Last Tuesday, I played a very small part in the closing panel discussion at the Society for Computers and Law 3rd Annual Policy Forum. The focus of the Forum was the European Commission’s painful review of the 15 or so Directives it has set up to regulate retail communications (and content/e-commerce) over the past decade.
It was an excellent event, and here is the link to the presentations.
Huge credit goes to Chris Marsden for persuading a stellar line-up of international speakers over the 2 days. Credit is also due to Mark Turner of Herbert Smith and Caroline Gould of the SCL for hosting the event and taking care of the endless practicalities.
For what they are worth, the points I made during the closing discussion were:
- The European Commission continually states its belief that regulation is required to catalyse cross-border retail markets in Europe. As it was explained to me in International Comparative Jurisprudence at law school, that’s because the European, civil law, view of the world is that people should only do what the State says is acceptable, whereas the common law view is that the law should follow to regulate commerce/behaviour as necessary to resolve market problems.

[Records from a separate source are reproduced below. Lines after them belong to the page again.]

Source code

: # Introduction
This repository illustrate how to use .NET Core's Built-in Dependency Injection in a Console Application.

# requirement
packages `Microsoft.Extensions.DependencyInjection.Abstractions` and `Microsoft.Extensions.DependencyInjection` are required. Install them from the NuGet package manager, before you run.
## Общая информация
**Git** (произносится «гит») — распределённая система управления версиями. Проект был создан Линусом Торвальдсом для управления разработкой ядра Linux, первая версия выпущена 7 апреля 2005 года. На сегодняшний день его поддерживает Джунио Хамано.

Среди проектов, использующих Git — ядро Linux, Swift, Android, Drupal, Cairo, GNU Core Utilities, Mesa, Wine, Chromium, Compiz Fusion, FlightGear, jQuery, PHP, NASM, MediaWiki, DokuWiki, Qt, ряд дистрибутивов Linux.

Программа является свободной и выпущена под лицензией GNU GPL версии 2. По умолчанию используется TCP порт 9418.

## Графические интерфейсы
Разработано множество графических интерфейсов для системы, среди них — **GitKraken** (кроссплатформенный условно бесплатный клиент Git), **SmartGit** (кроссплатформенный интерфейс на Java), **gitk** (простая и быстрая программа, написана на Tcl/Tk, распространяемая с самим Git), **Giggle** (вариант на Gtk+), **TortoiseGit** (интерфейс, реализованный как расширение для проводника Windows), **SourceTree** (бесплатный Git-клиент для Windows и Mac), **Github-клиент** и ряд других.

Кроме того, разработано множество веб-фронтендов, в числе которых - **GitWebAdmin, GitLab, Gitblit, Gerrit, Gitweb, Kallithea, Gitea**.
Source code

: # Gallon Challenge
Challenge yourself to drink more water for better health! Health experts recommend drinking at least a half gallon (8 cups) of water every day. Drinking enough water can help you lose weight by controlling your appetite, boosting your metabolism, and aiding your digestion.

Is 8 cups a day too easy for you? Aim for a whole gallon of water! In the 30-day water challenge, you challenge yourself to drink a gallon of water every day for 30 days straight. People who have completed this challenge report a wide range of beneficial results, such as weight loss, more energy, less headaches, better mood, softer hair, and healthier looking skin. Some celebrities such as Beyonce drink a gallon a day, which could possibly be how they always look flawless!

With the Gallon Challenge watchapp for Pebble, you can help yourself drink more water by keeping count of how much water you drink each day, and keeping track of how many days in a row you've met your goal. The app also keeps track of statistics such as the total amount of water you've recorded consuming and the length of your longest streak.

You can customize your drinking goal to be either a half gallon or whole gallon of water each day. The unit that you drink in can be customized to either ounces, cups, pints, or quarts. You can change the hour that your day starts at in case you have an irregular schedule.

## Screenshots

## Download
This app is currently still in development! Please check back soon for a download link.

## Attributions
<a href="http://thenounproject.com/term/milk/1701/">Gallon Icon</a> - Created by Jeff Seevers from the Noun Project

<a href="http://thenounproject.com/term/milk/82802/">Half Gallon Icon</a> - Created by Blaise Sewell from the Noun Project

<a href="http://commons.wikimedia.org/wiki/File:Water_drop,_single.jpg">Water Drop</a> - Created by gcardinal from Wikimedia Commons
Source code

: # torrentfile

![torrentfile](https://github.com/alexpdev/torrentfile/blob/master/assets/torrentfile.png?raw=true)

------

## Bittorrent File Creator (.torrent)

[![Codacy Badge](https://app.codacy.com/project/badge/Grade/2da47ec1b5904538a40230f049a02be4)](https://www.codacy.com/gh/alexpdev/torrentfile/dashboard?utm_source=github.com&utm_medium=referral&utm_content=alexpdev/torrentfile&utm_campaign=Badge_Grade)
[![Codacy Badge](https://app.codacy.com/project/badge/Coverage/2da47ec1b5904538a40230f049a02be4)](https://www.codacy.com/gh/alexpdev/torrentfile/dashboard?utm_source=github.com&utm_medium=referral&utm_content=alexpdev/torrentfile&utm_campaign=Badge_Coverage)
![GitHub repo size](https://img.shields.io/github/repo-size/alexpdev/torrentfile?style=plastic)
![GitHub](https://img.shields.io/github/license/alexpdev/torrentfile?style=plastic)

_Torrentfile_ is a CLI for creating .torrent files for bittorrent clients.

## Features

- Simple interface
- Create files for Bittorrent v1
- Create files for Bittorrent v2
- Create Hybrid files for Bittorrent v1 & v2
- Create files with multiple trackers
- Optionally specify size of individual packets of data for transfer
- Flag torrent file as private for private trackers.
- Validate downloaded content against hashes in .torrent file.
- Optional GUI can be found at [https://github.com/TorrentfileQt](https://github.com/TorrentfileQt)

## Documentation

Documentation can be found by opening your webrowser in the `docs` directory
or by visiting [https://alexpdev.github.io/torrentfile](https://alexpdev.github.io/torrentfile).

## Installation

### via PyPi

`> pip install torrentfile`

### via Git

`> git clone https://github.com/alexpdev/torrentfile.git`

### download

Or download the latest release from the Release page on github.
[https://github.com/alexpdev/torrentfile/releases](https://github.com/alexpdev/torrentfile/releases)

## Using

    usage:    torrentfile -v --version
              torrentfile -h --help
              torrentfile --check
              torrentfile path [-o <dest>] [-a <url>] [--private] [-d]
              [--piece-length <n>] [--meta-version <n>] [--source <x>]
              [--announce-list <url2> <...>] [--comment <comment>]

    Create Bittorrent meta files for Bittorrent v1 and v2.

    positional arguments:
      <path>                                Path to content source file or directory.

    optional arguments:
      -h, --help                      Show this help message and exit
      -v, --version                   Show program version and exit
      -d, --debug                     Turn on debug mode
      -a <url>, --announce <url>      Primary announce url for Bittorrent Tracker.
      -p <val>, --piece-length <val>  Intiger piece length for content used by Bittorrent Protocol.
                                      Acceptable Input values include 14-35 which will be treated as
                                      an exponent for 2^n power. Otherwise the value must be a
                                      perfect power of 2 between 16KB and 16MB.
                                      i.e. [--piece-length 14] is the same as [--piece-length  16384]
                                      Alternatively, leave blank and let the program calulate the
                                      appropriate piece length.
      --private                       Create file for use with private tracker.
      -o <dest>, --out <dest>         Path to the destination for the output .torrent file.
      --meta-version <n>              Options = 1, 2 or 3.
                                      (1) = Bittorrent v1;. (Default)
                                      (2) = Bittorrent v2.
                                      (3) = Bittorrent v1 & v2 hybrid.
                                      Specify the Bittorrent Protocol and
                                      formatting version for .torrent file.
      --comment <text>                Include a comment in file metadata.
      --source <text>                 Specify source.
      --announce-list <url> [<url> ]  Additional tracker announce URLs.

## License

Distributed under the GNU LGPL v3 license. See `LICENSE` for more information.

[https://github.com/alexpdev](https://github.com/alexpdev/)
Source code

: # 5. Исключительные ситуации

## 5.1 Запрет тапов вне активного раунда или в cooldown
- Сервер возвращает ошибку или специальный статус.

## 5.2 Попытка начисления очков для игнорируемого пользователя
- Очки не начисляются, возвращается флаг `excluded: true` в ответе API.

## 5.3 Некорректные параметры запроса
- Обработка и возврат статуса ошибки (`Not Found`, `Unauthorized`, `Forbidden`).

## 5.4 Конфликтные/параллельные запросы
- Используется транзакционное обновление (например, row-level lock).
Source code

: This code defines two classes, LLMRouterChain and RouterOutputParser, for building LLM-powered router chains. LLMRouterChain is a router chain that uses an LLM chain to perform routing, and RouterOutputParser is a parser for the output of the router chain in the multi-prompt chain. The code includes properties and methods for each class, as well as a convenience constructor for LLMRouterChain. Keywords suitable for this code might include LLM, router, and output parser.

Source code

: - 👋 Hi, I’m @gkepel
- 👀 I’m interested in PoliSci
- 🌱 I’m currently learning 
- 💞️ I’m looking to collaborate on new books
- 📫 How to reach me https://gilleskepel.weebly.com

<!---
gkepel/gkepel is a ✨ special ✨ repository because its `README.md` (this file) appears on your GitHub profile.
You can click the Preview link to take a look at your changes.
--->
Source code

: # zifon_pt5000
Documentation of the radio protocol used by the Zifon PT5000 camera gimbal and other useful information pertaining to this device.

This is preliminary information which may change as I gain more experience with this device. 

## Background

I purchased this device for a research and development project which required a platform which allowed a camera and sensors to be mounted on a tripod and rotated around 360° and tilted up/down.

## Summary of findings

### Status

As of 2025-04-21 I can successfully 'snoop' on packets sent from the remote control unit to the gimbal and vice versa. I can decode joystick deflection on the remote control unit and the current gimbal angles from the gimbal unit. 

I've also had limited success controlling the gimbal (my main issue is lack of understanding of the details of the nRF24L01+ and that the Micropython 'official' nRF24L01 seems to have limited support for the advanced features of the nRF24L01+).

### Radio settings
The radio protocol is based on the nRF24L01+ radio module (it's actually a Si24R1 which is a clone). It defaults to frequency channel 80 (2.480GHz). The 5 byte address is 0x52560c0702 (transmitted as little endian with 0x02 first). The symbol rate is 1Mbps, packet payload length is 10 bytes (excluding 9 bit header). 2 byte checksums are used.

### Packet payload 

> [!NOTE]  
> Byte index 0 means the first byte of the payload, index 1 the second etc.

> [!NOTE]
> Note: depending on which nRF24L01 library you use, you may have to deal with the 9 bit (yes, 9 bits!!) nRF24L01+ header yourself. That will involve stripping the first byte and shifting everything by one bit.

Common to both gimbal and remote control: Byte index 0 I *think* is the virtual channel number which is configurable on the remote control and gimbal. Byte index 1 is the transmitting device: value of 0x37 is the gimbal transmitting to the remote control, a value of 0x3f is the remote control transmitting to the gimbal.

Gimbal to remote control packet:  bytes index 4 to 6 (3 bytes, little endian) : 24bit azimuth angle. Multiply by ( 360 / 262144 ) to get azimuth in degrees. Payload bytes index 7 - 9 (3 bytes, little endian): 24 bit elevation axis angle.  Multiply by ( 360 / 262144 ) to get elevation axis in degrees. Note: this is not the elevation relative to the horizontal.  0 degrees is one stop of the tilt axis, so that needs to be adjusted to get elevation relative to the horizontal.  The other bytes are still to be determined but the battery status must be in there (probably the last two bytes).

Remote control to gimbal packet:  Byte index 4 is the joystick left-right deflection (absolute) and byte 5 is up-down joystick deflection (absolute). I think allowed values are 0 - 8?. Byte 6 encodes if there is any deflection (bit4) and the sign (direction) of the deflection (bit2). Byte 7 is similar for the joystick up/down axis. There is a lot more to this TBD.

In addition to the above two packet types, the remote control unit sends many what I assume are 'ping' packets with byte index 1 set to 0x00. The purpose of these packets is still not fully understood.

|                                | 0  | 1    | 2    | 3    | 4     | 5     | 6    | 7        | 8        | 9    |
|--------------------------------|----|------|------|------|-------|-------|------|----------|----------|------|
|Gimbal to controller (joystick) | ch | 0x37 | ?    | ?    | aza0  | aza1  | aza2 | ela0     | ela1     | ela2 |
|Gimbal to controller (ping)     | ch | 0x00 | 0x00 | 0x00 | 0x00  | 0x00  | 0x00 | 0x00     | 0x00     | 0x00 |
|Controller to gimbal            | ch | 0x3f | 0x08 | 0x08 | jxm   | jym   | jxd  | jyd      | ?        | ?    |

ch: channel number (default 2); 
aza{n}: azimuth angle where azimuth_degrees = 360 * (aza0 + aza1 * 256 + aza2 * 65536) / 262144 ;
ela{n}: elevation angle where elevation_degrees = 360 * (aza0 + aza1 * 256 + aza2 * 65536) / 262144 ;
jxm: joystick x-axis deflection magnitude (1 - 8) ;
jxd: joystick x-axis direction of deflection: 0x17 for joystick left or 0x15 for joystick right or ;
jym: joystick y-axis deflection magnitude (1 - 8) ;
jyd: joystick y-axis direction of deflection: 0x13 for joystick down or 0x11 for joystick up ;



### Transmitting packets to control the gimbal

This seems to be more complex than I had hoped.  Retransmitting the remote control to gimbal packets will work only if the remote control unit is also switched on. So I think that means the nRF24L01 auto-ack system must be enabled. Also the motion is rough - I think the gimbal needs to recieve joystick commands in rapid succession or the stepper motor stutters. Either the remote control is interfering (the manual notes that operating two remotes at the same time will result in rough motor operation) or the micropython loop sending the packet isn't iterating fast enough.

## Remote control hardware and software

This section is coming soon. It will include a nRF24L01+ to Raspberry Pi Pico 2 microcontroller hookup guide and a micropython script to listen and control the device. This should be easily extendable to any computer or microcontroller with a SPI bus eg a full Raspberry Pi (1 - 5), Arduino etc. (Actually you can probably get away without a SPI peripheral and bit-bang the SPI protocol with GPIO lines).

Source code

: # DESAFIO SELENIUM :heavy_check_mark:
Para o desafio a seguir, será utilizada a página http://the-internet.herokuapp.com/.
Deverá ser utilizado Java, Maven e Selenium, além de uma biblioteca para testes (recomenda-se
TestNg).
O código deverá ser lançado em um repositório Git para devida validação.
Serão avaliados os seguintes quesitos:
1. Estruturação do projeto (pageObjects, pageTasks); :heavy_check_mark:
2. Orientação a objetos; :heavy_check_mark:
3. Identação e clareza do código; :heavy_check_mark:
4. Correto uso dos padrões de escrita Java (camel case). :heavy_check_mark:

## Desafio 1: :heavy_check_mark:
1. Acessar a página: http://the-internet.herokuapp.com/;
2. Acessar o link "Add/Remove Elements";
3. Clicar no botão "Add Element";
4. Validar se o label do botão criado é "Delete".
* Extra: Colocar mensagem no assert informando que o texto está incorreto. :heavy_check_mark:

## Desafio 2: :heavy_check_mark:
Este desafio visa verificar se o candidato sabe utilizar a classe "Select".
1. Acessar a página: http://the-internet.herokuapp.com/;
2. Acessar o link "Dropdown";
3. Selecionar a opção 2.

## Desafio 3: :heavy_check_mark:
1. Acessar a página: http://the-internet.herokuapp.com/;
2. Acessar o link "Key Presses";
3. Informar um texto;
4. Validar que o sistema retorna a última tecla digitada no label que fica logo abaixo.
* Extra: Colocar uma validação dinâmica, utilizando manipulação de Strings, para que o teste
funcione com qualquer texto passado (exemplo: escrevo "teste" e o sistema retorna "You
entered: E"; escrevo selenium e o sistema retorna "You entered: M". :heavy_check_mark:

- However, while national e-commerce has surged, the evidence of the past 10 years is that the EC’s approach to cross-border markets hasn’t worked and will not do so until more the more practical obstacles to cross-border trade are cleared. As set out in my previous post, Civic Consulting found that these include language, culture, consumer preference for national products, lack of shared data on creditworthiness, tax/employment differences, difficulty in penetrating foreign markets, differences in consumer demand, lack of confidence in foreign brands, different stages of market development, lack of adequate marketing strategy.
- Regulators can play a role in early market phases. In fact, they would gain the trust and the buy-in of market participants to any regulatory measures that may eventually be required if they first helped facilitate market participants’ efforts to remove the practical obstacles to cross-border trade and learned something about the markets they’re trying to regulate along the way. Regulating first will either prove futile, or risk creating further obstacles. In the meantime, it will needlessly interfere with national markets.
Because of the jurisprudential difference I mentioned, these points seem to find favour with the common law members of the audience, rather than our civil law friends. Ironically, EC officials don’t seem to see it as within their remit to care whether or not regulation actually will deliver a single market. They simply have a mandate to churn it out in line with the EU’s single market policy, and fuss around with reviews when it doesn't work out. The practicalities are ignored. As a result, we are doomed to wait a much longer period of time for cross-border retail markets to develop, if they ever really will.